Data for processing —
☆ ☆ ☆ ☆
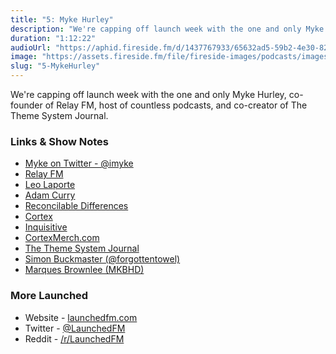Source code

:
 ```yaml
---
title: "5: Myke Hurley"
description: "We're capping off launch week with the one and only Myke Hurley, co-founder of Relay FM, host of countless podcasts, and co-creator of The Theme System Journal."
duration: "1:12:22"
audioUrl: "https://aphid.fireside.fm/d/1437767933/65632ad5-59b2-4e30-82d1-13845dce07dd/b2f81545-dfc2-45c8-9232-2ca08c468df5.mp3"
image: "https://assets.fireside.fm/file/fireside-images/podcasts/images/6/65632ad5-59b2-4e30-82d1-13845dce07dd/episodes/b/b2f81545-dfc2-45c8-9232-2ca08c468df5/cover.jpg"
slug: "5-MykeHurley"
---
```


<p>We&#39;re capping off launch week with the one and only Myke Hurley, co-founder of Relay FM, host of countless podcasts, and co-creator of The Theme System Journal.</p>

<h3>Links &amp; Show Notes</h3>

<ul>
<li><a href="https://twitter.com/imyke" rel="nofollow">Myke on Twitter - @imyke</a></li>
<li><a href="https://www.relay.fm" rel="nofollow">Relay FM</a></li>
<li><a href="https://en.wikipedia.org/wiki/Leo_Laporte" rel="nofollow">Leo Laporte</a></li>
<li><a href="https://en.wikipedia.org/wiki/Adam_Curry" rel="nofollow">Adam Curry</a></li>
<li><a href="https://www.relay.fm/rd" rel="nofollow">Reconcilable Differences</a></li>
<li><a href="https://www.relay.fm/cortex" rel="nofollow">Cortex</a></li>
<li><a href="https://www.relay.fm/inquisitive" rel="nofollow">Inquisitive</a></li>
<li><a href="http://cortexmerch.com" rel="nofollow">CortexMerch.com</a></li>
<li><a href="https://cottonbureau.com/products/the-theme-system-journal#/1695095/grey-paper-5x8" rel="nofollow">The Theme System Journal</a></li>
<li><a href="https://twitter.com/forgottentowel" rel="nofollow">Simon Buckmaster (@forgottentowel)</a></li>
<li><a href="http://mkbhd.com" rel="nofollow">Marques Brownlee (MKBHD)</a></li>
</ul>

<h3>More Launched</h3>

<ul>
<li>Website - <a href="https://launchedfm.com" rel="nofollow">launchedfm.com</a></li>
<li>Twitter - <a href="https://twitter.com/launchedfm" rel="nofollow">@LaunchedFM</a></li>
<li>Reddit - <a href="https://www.reddit.com/r/LaunchedFM/" rel="nofollow">/r/LaunchedFM</a></li>
</ul>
☆ ☆ ☆ ☆
What is required — A faithful copy of every record is needed here. Leave the images out of it.

Output for this exercise —
Source code

:
 ```yaml
---
title: "5: Myke Hurley"
description: "We're capping off launch week with the one and only Myke Hurley, co-founder of Relay FM, host of countless podcasts, and co-creator of The Theme System Journal."
duration: "1:12:22"
audioUrl: "https://aphid.fireside.fm/d/1437767933/65632ad5-59b2-4e30-82d1-13845dce07dd/b2f81545-dfc2-45c8-9232-2ca08c468df5.mp3"
image: "https://assets.fireside.fm/file/fireside-images/podcasts/images/6/65632ad5-59b2-4e30-82d1-13845dce07dd/episodes/b/b2f81545-dfc2-45c8-9232-2ca08c468df5/cover.jpg"
slug: "5-MykeHurley"
---
```


<p>We&#39;re capping off launch week with the one and only Myke Hurley, co-founder of Relay FM, host of countless podcasts, and co-creator of The Theme System Journal.</p>

<h3>Links &amp; Show Notes</h3>

<ul>
<li><a href="https://twitter.com/imyke" rel="nofollow">Myke on Twitter - @imyke</a></li>
<li><a href="https://www.relay.fm" rel="nofollow">Relay FM</a></li>
<li><a href="https://en.wikipedia.org/wiki/Leo_Laporte" rel="nofollow">Leo Laporte</a></li>
<li><a href="https://en.wikipedia.org/wiki/Adam_Curry" rel="nofollow">Adam Curry</a></li>
<li><a href="https://www.relay.fm/rd" rel="nofollow">Reconcilable Differences</a></li>
<li><a href="https://www.relay.fm/cortex" rel="nofollow">Cortex</a></li>
<li><a href="https://www.relay.fm/inquisitive" rel="nofollow">Inquisitive</a></li>
<li><a href="http://cortexmerch.com" rel="nofollow">CortexMerch.com</a></li>
<li><a href="https://cottonbureau.com/products/the-theme-system-journal#/1695095/grey-paper-5x8" rel="nofollow">The Theme System Journal</a></li>
<li><a href="https://twitter.com/forgottentowel" rel="nofollow">Simon Buckmaster (@forgottentowel)</a></li>
<li><a href="http://mkbhd.com" rel="nofollow">Marques Brownlee (MKBHD)</a></li>
</ul>

<h3>More Launched</h3>

<ul>
<li>Website - <a href="https://launchedfm.com" rel="nofollow">launchedfm.com</a></li>
<li>Twitter - <a href="https://twitter.com/launchedfm" rel="nofollow">@LaunchedFM</a></li>
<li>Reddit - <a href="https://www.reddit.com/r/LaunchedFM/" rel="nofollow">/r/LaunchedFM</a></li>
</ul>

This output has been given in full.